Dernier recueil en date de Serge Meurant, ce volume ( orné d’un frontispice de Michelle Corbisier) nous donne une nouvelle occasion d’aller à la rencontre de ce poète sensible et attachant dont la phrase épurée dit l’essentiel, l’exprime et le donne à voir, sans artifices ni faux-fuyants. Lorsque la poésie est aussi lumière sur les choses, elle n’a pas besoin de se réfugier dans le paraître poétique. Meurant en donne une nouvelle démonstration éclatante.
Nous l’avions rencontré déjà à deux reprises. Ces entretiens sont toujours accessibles sur espace-livres.
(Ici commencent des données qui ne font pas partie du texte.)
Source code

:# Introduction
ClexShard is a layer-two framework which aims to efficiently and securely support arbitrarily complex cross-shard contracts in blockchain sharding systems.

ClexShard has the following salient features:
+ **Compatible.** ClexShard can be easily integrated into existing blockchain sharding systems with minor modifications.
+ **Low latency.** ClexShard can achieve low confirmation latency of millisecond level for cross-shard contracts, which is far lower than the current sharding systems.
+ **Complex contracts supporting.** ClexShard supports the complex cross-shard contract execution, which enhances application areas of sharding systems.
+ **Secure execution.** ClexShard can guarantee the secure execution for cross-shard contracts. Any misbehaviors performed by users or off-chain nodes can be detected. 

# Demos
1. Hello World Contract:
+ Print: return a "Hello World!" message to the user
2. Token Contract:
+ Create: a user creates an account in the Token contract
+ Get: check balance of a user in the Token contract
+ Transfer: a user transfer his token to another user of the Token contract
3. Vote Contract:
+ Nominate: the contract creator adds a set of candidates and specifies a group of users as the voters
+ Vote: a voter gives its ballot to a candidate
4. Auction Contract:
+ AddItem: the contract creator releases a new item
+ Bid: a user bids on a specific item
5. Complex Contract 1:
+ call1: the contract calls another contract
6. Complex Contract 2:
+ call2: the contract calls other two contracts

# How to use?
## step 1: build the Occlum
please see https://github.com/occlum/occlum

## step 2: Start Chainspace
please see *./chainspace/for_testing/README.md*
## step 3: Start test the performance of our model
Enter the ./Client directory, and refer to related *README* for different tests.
Le premier à propos de la publication de « Conversation » d’Elisabeth Ivanovsky (avec Serge Meurant, Editions Tandem) et de la ré-édition de « Gages et autres poèmes » de René Meurant (Le Taillis Pré), nous avions demandé à Serge Meurant d’évoquer ces deux artistes majeurs. ; le second à propos de « L’Orient du chemin »
Edmond Morrel
« Au cœur du livre, il y a l’expérience de l’auteur en salle de réveil — expérience passée au tamis d’une parole économe et précise, filtrée de toute anecdote pour mieux atteindre à l’essentiel. La « chambre d’éveil » est ce lieu où l’on revient à soi et où se confrontent le réel et les images dynamisées, dopées, du corps abîmé, de paysages anciens, d’ascensions dans le brouillard, entre veille et sommeil. On pourrait rapprocher cette chambre de celle de Joë Bousquet. Il s’opère un retournement des choses où alors qu’on allait vers elles, elles viennent à vous et se condensent, en ce moment d’immobilité contrainte, en images mémorielles, où perce une douleur. C’est au chevet de cette mémoire que se trouvent soudain convoquées les figures des disparus et de ceux qui s’éloignent aujourd’hui. Ils constituent une fratrie. Chaque être évoqué vit enfermé dans une chambre forte, un mutisme, ou l’éclair d’une mort imminente. Le poète aimerait parcourir d’un seul regard l’espace entre naissance et mort. Le temps de la généalogie s’abolit alors, les visages s’imposent en retrait et paradoxalement présents. L’impression nous vient qu’ils sont « au secret » de la mémoire mais que la main pourrait les toucher en rêve. La langue, sa naissance et sa perte, constitue une autre voie de lecture du livre : du mutisme de l’enfant métamorphosé par l’accès à la langue au terrible silence de l’agonie. Ceux qui s’éloignent est une sorte de veille, un état second, où tous les sens sont convoqués, pour rappeler à soi ceux qui s’éloignent, comme les braises du souvenir raniment la présence. »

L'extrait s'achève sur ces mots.